Lors d'une conférence de presse, Elon Musk se laisse aller à quelques digressions : « Si nous le voulions, nous pourrions ajouter deux boosters latéraux supplémentaires, et faire un Falcon Super Heavy » avec donc pas moins de 45 moteurs. « Nous obtiendrons alors probablement une poussée de plus de 40 000 kN ou quelque chose comme ça... Cela nous donnerait une capacité de charge utile équivalente à Saturn V, ou très proche ». Mais rien ne laisse présager qu'une telle fusée verra réellement le jour.
En effet, les yeux sont désormais tournés vers BFR. Elle devrait dépasser Saturn V avec 150 tonnes de charge utile en orbite basse... du moins selon les dernières prévisions d'octobre 2017. Un an auparavant, Elon Musk annonçait 300 tonnes en orbite basse pour son lanceur dans sa version entièrement réutilisable (550 tonnes sinon). Mais peut-on croire aux annonces d'Elon Musk ?
En 2016 (lors de la première grosse annonce de SpaceX sur la colonisation de Mars), François Forget, astrophysicien au CNRS et spécialiste de Mars, expliquait que oui, Elon Musk devait être pris au sérieux : « Quand il parle de ses plans pour construire une énorme fusée, la plus grosse fusée jamais construite, il y a plein d'éléments qui montrent que c'est très sérieux ». Le scientifique ajoutait que « ça fait des années qu'il fait des annonces auxquelles on ne croit pas et qu'il les réalise. Elon Musk a prouvé qu'il n'était pas un farfelu ».

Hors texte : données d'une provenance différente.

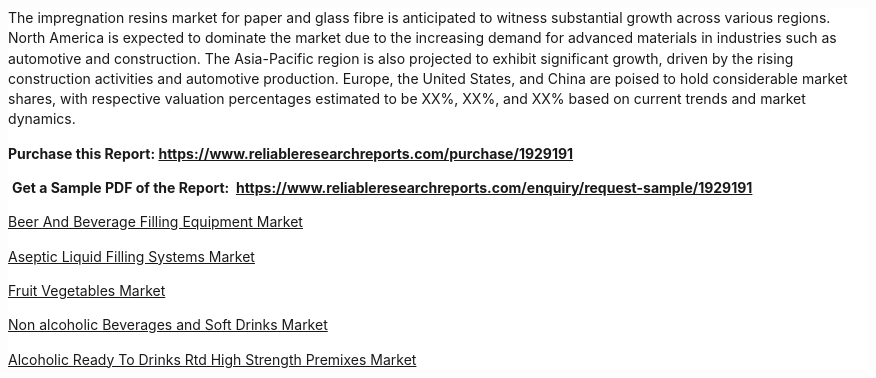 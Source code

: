 <p><p>The impregnation resins market for paper and glass fibre is anticipated to witness substantial growth across various regions. North America is expected to dominate the market due to the increasing demand for advanced materials in industries such as automotive and construction. The Asia-Pacific region is also projected to exhibit significant growth, driven by the rising construction activities and automotive production. Europe, the United States, and China are poised to hold considerable market shares, with respective valuation percentages estimated to be XX%, XX%, and XX% based on current trends and market dynamics.</p></p>
<p><strong>Purchase this Report: <a href="https://www.reliableresearchreports.com/purchase/1929191">https://www.reliableresearchreports.com/purchase/1929191</a></strong></p>
<p>&nbsp;<strong>Get a Sample PDF of the Report:&nbsp;&nbsp;<a href="https://www.reliableresearchreports.com/enquiry/request-sample/1929191">https://www.reliableresearchreports.com/enquiry/request-sample/1929191</a></strong></p>
<p><strong></strong></p>
<p><p><a href="https://github.com/gaydyna/Market-Research-Report-List-1/blob/main/beer-and-beverage-filling-equipment-market.md">Beer And Beverage Filling Equipment Market</a></p><p><a href="https://github.com/tamvrosiya/Market-Research-Report-List-1/blob/main/aseptic-liquid-filling-systems-market.md">Aseptic Liquid Filling Systems Market</a></p><p><a href="https://medium.com/@dariodooley/fruit-vegetables-market-comprehensive-assessment-by-type-application-and-geography-c35fa94bad6d">Fruit Vegetables Market</a></p><p><a href="https://medium.com/@ivaschinner/non-alcoholic-beverages-and-soft-drinks-market-size-market-outlook-and-market-forecast-2023-to-fca99032c0e2">Non alcoholic Beverages and Soft Drinks Market</a></p><p><a href="https://medium.com/@drakecorwin2023/alcoholic-ready-to-drinks-rtd-high-strength-premixes-market-insight-market-trends-growth-07d4a8c22f72">Alcoholic Ready To Drinks Rtd High Strength Premixes Market</a></p></p>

Xavier Pasco, chercheur à la Fondation pour la recherche stratégique, donne lui aussi sa vision des choses à nos confrères de Sciences et Avenir : « Elon Musk est un acteur qui a des capacités et une vision. Il se pose à la fois en concurrent de la NASA et en partenaire. Et la NASA est maintenant obligée de composer avec ce qu'il est devenu, à savoir un acteur incontournable [...] Il y a actuellement un jeu de repositionnement des uns et des autres, avec une NASA affaiblie ces dernières années et des acteurs privés qui prennent de l'essor tranquillement. Mais sachant que Jeff Bezos de Blue Origin a également un projet de grand lanceur, que la NASA met au point le successeur de Saturn V, quelle logique y a-t-il à avoir trois super lanceurs en même temps sur le marché américain ? »
Quoi qu'il en soit, en octobre dernier, Elon Musk avait déjà expliqué que l'avenir de SpaceX passerait par BFR : « Nous voulons avoir un système (un booster et un véhicule) qui remplacera Falcon 9, Falcon Heavy et Dragon ». La société veut ainsi concentrer « toutes les ressources vers un seul système, c'est vraiment fondamental » explique Musk, réaffirmant cette position en début de semaine.
Elon Musk espère un premier vol vers Mars (mission Cargo) pour 2022, soit dans quatre ans seulement... mais sans préciser avec combien d'années de retard.